Task directions
Exact copy, no pictures: repeat the data that follows.
──────── Given information
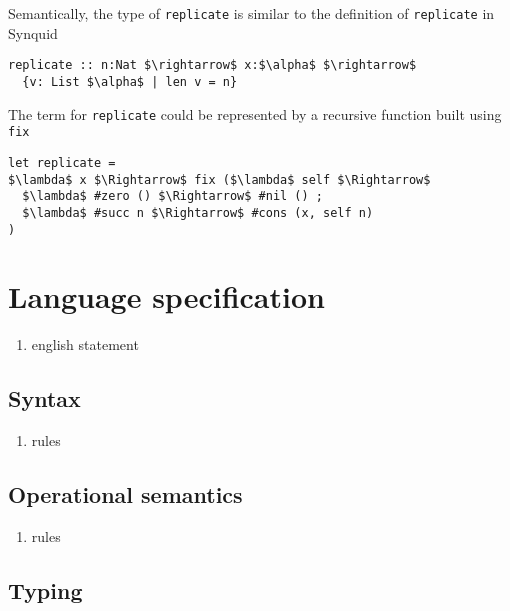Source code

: \documentclass[sigplan,screen]{acmart}
\begin{document}
\hfill

\noindent Semantically, the type of \lstinline{replicate} is similar to the definition of 
\lstinline{replicate} in Synquid \cite{}    

\begin{lstlisting}[keywords={termination, measure, data, where}]
replicate :: n:Nat $\rightarrow$ x:$\alpha$ $\rightarrow$ 
  {v: List $\alpha$ | len v = n}

\end{lstlisting}

\hfill

\noindent The term for \lstinline{replicate} could be represented by a recursive function built using \lstinline{fix} 

\begin{lstlisting}[]
let replicate = 
$\lambda$ x $\Rightarrow$ fix ($\lambda$ self $\Rightarrow$
  $\lambda$ #zero () $\Rightarrow$ #nil () ;
  $\lambda$ #succ n $\Rightarrow$ #cons (x, self n)
) 
\end{lstlisting}


\section{Language specification}
\begin{enumerate}
  \item english statement 
\end{enumerate}
\subsection{Syntax}
\begin{enumerate}
  \item rules 
\end{enumerate}

\subsection{Operational semantics}
\begin{enumerate}
  \item rules 
\end{enumerate}

\subsection{Typing}
\end{document}
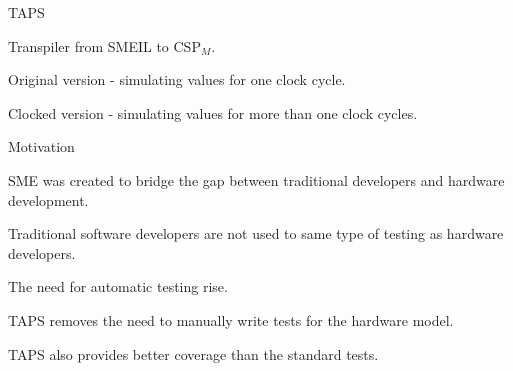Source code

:\documentclass[13pt]{beamer}
\newcommand{\cspm}{CSP$_M$}
\begin{document}
\begin{frame}{TAPS}
  \begin{block}{}
    Transpiler from SMEIL to \cspm.
  \end{block}

  \pause

  \begin{block}{}
     Original version - simulating values for one clock cycle.
  \end{block}

  \pause

  \begin{block}{}
     Clocked version - simulating values for more than one clock cycles.
  \end{block}
\end{frame}

\begin{frame}{Motivation}
  \begin{block}{}
    SME was created to bridge the gap between traditional developers and hardware development.
  \end{block}

  \pause

  \begin{block}{}
     Traditional software developers are not used to same type of testing as hardware developers.
  \end{block}

  \pause

  \begin{block}{}
     The need for automatic testing rise.
  \end{block}

  \pause

  \begin{block}{}
     TAPS removes the need to manually write tests for the hardware model.
  \end{block}

  \pause

  \begin{block}{}
     TAPS also provides better coverage than the standard tests.
  \end{block}
\end{frame}
\end{document}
────────────────
Reply to the exercise
Source code

: \documentclass[sigplan,screen]{acmart}
\begin{document}
\hfill

\noindent Semantically, the type of \lstinline{replicate} is similar to the definition of 
\lstinline{replicate} in Synquid \cite{}    

\begin{lstlisting}[keywords={termination, measure, data, where}]
replicate :: n:Nat $\rightarrow$ x:$\alpha$ $\rightarrow$ 
  {v: List $\alpha$ | len v = n}

\end{lstlisting}

\hfill

\noindent The term for \lstinline{replicate} could be represented by a recursive function built using \lstinline{fix} 

\begin{lstlisting}[]
let replicate = 
$\lambda$ x $\Rightarrow$ fix ($\lambda$ self $\Rightarrow$
  $\lambda$ #zero () $\Rightarrow$ #nil () ;
  $\lambda$ #succ n $\Rightarrow$ #cons (x, self n)
) 
\end{lstlisting}


\section{Language specification}
\begin{enumerate}
  \item english statement 
\end{enumerate}
\subsection{Syntax}
\begin{enumerate}
  \item rules 
\end{enumerate}

\subsection{Operational semantics}
\begin{enumerate}
  \item rules 
\end{enumerate}

\subsection{Typing}
\end{document}
Source code

:\documentclass[13pt]{beamer}
\newcommand{\cspm}{CSP$_M$}
\begin{document}
\begin{frame}{TAPS}
  \begin{block}{}
    Transpiler from SMEIL to \cspm.
  \end{block}

  \pause

  \begin{block}{}
     Original version - simulating values for one clock cycle.
  \end{block}

  \pause

  \begin{block}{}
     Clocked version - simulating values for more than one clock cycles.
  \end{block}
\end{frame}

\begin{frame}{Motivation}
  \begin{block}{}
    SME was created to bridge the gap between traditional developers and hardware development.
  \end{block}

  \pause

  \begin{block}{}
     Traditional software developers are not used to same type of testing as hardware developers.
  \end{block}

  \pause

  \begin{block}{}
     The need for automatic testing rise.
  \end{block}

  \pause

  \begin{block}{}
     TAPS removes the need to manually write tests for the hardware model.
  \end{block}

  \pause

  \begin{block}{}
     TAPS also provides better coverage than the standard tests.
  \end{block}
\end{frame}
\end{document}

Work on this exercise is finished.